The most frequently available information is locomotion scoring (http://www.zinpro.com/lameness/dairy/locomotion-scoring). Weber et al. (Reference Weber, Stamer, Junge and Thaller2013) suggest that lameness might be a useful indicator for claw and leg health. Automated lameness detection based on activity sensors that measure lying time, number of lying bouts combined with milking and feeding data based on a cow-specific model could be a useful tool for dairy management, according to De Mol et al. (Reference De Mol, Andre, Bleumer, van der Werf, de Haas and Reenen2013). Giuliana et al. (Reference Giuliana, Kaler, Remnant, Cheyne, Abbott, French, Pridmore and Huxley2014) showed that lameness results in behavioural changes in dairy cows in AMS. Lame cows had less feeding time and visited the robot less frequently compared with sound cows. In the Nordic countries, Austria and Southern Germany, veterinary diagnosis of feet and leg traits is recorded routinely. Several studies found that genetic evaluations based on veterinary diagnoses are valuable (e.g. Fuerst-Waltl et al., Reference Fuerst-Waltl, Fuerst and Egger-Danner2012). As veterinarians are typically consulted only in the most severe cases, incidence rates based on veterinary diagnoses are much lower than those based on hoof trimming information. For effective improvement of the feet and legs complex, it is important to establish systems that allow the collection of data from hoof trimmers.

Metabolic status

To date, direct traits for metabolic disorders are only rarely used in genetic evaluation. Germany and Austria publish EBVs for milk fever for Fleckvieh (Simmental) and Brown Swiss.

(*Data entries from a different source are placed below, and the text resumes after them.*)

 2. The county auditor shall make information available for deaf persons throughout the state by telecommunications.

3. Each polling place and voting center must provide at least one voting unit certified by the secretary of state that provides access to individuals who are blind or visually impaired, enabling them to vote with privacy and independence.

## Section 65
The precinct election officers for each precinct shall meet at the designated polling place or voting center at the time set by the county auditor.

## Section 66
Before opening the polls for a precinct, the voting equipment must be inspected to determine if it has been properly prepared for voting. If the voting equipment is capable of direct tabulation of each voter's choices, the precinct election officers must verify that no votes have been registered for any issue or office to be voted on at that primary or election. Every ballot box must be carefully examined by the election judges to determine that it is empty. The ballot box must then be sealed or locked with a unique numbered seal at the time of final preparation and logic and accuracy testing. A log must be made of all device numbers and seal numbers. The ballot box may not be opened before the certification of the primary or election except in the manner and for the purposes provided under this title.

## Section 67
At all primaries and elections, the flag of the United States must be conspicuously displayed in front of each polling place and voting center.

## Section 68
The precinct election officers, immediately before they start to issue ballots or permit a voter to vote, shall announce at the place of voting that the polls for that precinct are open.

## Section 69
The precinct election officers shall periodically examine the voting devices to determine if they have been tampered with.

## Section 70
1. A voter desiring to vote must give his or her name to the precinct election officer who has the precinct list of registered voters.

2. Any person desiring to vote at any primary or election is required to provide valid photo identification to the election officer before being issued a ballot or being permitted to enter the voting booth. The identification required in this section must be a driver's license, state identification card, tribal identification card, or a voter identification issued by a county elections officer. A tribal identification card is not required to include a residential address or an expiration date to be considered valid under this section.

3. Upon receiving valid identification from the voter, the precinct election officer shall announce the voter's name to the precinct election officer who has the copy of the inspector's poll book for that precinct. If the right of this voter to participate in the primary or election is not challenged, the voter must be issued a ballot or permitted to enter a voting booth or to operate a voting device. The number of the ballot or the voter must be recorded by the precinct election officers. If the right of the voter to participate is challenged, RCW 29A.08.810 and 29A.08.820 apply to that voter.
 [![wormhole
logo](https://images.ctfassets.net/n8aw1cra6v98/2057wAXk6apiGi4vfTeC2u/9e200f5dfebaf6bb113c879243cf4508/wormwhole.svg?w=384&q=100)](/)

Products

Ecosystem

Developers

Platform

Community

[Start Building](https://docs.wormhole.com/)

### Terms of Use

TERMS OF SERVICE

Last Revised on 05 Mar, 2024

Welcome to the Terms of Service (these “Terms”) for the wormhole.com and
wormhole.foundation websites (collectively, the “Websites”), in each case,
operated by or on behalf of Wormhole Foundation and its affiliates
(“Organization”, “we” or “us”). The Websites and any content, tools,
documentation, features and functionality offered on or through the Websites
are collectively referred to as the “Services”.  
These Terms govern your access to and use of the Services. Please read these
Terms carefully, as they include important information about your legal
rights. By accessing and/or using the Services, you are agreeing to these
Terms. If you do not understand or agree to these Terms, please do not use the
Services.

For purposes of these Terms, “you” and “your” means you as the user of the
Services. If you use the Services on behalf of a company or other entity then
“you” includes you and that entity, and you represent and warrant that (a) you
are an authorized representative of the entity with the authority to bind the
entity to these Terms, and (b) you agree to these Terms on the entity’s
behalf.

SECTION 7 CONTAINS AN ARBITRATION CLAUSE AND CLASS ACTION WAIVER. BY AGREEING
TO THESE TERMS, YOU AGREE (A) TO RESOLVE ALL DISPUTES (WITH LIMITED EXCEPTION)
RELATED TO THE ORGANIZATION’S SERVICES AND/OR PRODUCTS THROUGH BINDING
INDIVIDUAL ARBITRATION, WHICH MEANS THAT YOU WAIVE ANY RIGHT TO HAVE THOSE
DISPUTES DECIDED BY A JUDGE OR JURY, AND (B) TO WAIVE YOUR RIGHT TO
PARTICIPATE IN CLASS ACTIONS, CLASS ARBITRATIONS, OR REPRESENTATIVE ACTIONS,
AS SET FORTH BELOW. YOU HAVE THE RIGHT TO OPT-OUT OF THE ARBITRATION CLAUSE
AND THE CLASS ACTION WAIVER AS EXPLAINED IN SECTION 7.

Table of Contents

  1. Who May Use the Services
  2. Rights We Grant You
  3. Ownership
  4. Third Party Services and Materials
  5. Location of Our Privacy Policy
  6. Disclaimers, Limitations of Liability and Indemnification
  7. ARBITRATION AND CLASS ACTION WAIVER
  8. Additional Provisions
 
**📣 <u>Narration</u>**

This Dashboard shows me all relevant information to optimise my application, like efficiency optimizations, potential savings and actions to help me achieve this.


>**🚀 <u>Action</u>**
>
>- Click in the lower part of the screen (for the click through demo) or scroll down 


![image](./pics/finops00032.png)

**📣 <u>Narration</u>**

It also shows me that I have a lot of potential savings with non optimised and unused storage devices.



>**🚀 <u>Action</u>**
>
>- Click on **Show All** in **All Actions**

The Nordic countries include this information in the EBV for general health. In herd management, milk content traits such as fat and protein percentage, fat : protein ratio, and milk urea nitrogen are used for early detection of problems associated with metabolism. Recent research has focussed on using this information for genetic improvement as well (Koeck et al., Reference Koeck, Miglior, Jamrozik, Kelton and Schenkel2013; Negussie et al., Reference Negussie, Stranden and Mäntysaari2013). One of the limitations with this approach is that if the intervals between milk recording are too long, the predictive ability is limited. Automated milk-recording systems could fill this gap by providing more frequent observations (Nicolazzi et al., Reference Nicolazzi, Biscarini and Stella2012). Subclinical metabolic disorders like ketosis are thought to account for substantial economic losses; thus it may be important to detect subclinical signs at an early stage. These could be based on serum parameters like non-esterified fatty acids or ß-hydroxybutyric acid (BHBA) concentration (Robert et al., Reference Roberts, Chapinal, LeBlanc, Kelton, Dubuc and Duffield2012; Van der Drift et al., Reference Van der Drift, Jorritsma, Schonewille, Kmnijn and Stegeman2012). BHBA is the ‘gold standard’ of many cowside tests. The availability of such subclinical information will depend on the specificity and sensitivity of the tests as well as on ease and costs of implementation on-farm. Other potential indicator traits include MIR spectroscopy-based traits (Bastin et al., Reference Bastin, Soyeurt, Vanderick and Gengler2011b; McParland et al., Reference McParland, Banos, Wall, Coffey, Soyeurt, Veerkamp and Berry2011) or rumen activity, and BW change (Fogh et al., Reference Fogh, Aamand, Hjorto and Lauritsen2013). Melzer et al. (Reference Melzer, Wittenburg, Harwig, Jakubwoski, Kesting, Willmitzer, Lisec, Reinsch and Repsilber2013) showed that there might be potential in the identification of important metabolites that can help monitor the metabolic profile of a cow. Roche et al. (Reference Roche, Friggens, Kay, Fischer, Stafford and Berry2010) have shown a relationship between BCS and metabolic disorders. The risk of metabolic disorders is higher when BCS is below 2.5 or above 3.5.

Calving traits

Breeding values related to calving ease and stillbirth are commonly available (Interbull, 2013). Genetic evaluations usually differentiate between direct and maternal and first- and later calvings, and there is substantial variation among countries in the models used for evaluations. Although most countries use single-trait models (summarized in Cole et al., Reference Cole, Wiggans and VanRaden2007, Table 1), Eaglen et al. (Reference Eaglen, Coffey, Wooliams and Wall2012) showed that multiple-trait models may be better than single-trait models, and suggest that aggregate breeding values may be an effective way of ensuring that producers place emphasis on both direct and maternal traits. Breeds differ with respect to rates of dystocia and stillbirth, and evaluations are sometimes available only for some of the breeds in a country (e.g. Cole et al., Reference Cole, Goodling, Wiggans and VanRaden2005; Yao et al., Reference Yao, Weigel and Cole2014). Health disorders related to calving difficulties are recorded in some countries.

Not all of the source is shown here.